La culture populaire et les plaisirs coupables

Samedi dernier (ou était-ce plutôt dimanche?), je suis tombée sur cet article du chroniqueur Hugo Dumas, qui se demande s’il faut se sentir coupable d’aimer une émission de docu-réalité telle que Barmaids :

Au nom de quel principe judéo-chrétien faudrait-il renoncer à ce qui nous décroche des sourires ou nous extirpe de notre quotidien pendant 4, 30 ou 60 minutes ?

Assumons donc nos goûts hétéroclites et rembarrons l’intelligentsia qui regarde de haut ces produits de culture populaire jugés bas de gamme.

Cette réponse a interpellé l’universitaire en moi.

Une question de goût, de genre et d’âge

Ce sentiment d’être jugé sur ses goûts culturels reste encore présent. À titre d’exemple, cet article du site australien The Music (publié en février 2017) s’est intéressé aux fans du groupe Nickelback. Du côté des recherches de niveau universitaire, les chercheurs jettent un regard sur le genre et l’âge dans les fandoms. En 2012, Tonya Anderson a interrogé des femmes de longue date du groupe Duran Duran, apportant du même coup une réflexion à ses expériences personnelles de fan :

The intensity of fan devotion to Duran Duran is something that has intrigued me from the beginning of my own fandom, not only the behaviour I witnessed at my first concert but also from observing other fans at school. Their lockers, adorned with Duran posters, were extensions of their bedrooms. And their school demeanour echoed their concert behaviour, voices filling the hallways with shrieking and squealing over new photos of their favourite band members. I noticed how other kids (non-fans) reacted with condescending eye rolls and whispering. Just as I was uneasy with the fan response to the video at the slumber party, here again I was also embarrassed, only this time, my uneasiness arose from a fear of being judged by my peers. Being a typically self-conscious teenager, I avoided public association with other Duran fans after that. This hiding of my fandom from non-fans was the beginning of a ‘closet’ fandom that continued for most of my life. I am not the norm, however, based on the fans I have interviewed. The shame of being a fan of Duran Duran began earlier for me than most, but many fans have told me that they have felt ashamed at some point in their lives due to the realisation that their favourite pastime and its associated behaviours are considered immature and inappropriate to those outside the fan culture.

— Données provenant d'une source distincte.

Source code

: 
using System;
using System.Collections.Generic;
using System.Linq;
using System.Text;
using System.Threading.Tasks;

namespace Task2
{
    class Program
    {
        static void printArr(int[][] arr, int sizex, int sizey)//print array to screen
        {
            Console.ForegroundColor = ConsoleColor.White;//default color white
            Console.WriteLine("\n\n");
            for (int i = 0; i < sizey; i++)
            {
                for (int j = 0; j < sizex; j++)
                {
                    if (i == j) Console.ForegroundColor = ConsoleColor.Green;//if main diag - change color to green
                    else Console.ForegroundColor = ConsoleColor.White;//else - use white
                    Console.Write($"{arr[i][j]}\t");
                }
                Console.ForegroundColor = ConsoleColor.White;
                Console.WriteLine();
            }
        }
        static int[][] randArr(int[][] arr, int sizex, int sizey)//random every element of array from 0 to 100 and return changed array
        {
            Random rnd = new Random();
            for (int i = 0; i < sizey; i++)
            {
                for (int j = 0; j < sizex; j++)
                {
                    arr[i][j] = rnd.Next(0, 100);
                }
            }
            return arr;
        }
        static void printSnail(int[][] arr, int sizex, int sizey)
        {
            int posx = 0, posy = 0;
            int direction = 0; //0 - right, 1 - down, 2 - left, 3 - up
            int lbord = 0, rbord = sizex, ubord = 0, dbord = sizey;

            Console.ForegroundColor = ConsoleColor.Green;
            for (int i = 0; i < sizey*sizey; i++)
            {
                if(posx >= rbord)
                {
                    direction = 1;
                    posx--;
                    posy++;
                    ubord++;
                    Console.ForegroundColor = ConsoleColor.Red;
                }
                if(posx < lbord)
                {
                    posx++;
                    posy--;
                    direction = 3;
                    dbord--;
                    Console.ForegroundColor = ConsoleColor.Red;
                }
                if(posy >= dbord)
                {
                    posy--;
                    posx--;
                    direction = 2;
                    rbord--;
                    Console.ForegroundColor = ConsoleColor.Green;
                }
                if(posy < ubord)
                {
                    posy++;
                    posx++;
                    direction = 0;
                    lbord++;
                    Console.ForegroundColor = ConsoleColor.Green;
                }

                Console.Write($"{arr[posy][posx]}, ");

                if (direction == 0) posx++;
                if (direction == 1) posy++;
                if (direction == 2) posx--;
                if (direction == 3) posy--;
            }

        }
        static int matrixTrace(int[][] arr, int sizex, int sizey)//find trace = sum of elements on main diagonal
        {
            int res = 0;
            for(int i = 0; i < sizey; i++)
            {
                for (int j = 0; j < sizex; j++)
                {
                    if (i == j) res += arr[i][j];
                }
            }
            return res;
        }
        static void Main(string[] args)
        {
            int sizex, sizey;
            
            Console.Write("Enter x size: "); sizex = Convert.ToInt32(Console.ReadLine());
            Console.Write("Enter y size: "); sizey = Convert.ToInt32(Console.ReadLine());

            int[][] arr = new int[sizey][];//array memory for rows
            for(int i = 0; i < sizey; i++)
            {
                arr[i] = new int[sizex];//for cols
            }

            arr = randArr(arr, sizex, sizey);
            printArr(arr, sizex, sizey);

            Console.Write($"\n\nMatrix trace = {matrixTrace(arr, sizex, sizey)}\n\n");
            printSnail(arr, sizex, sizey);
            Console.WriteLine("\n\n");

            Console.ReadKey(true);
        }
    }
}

Un peu plus loin dans le texte, Anderson fait référence à une étude de Lynn Zubernis et Katherine Larsen sur les fans de Supernatural, indiquant que le terme « fangirl » demeurait péjoratif. Malheureusement, ce n’est pas un hasard si les fandoms composés majoritairement de femmes sont moins bien vus que ceux composés majoritairement d’hommes. Comme si les femmes qui s’expriment sur la place publique ne sont pas les bienvenues. Récemment, Sady Doyle a publié un livre intitulé Trainwreck, dans lequel les chutes de femmes célèbres (Britney Spears, Amy Whinehouse, Marilyn Monroe…) sont perçues en guise d’avertissement sur l’affirmation féminine :

Doyle’s team of trainwrecks includes many other women whose names have been silenced, largely, by history. Theroigne de Mericourt, who tried to write women’s rights into the cause of the French revolution (and who was, for that, finally locked away in a mental institution). Harriet Jacobs, a former slave who was forced to write pseudonymously—and whose stories of what she experienced in captivity were so gruesome that readers assumed her work to be fiction. Louise Augustine Gleizes, a teenager who, in late-19th-century France, was diagnosed with “hysteria” by the then-renowned neurologist Jean-Martin Charcot. Gleizes, too, was incarcerated as a lunatic—an extremely effective means of literally shutting women up—and put on display for the Parisian masses, neatly anticipating Britney Spears’s dutifully TMZ-ed breakdown. After Charcot’s death, though, Gleizes left the sanitarium. Suddenly quite sane, she went on to befriend Marie Curie, and to assist the doctor in the lab work that would go on to win a Nobel Prize.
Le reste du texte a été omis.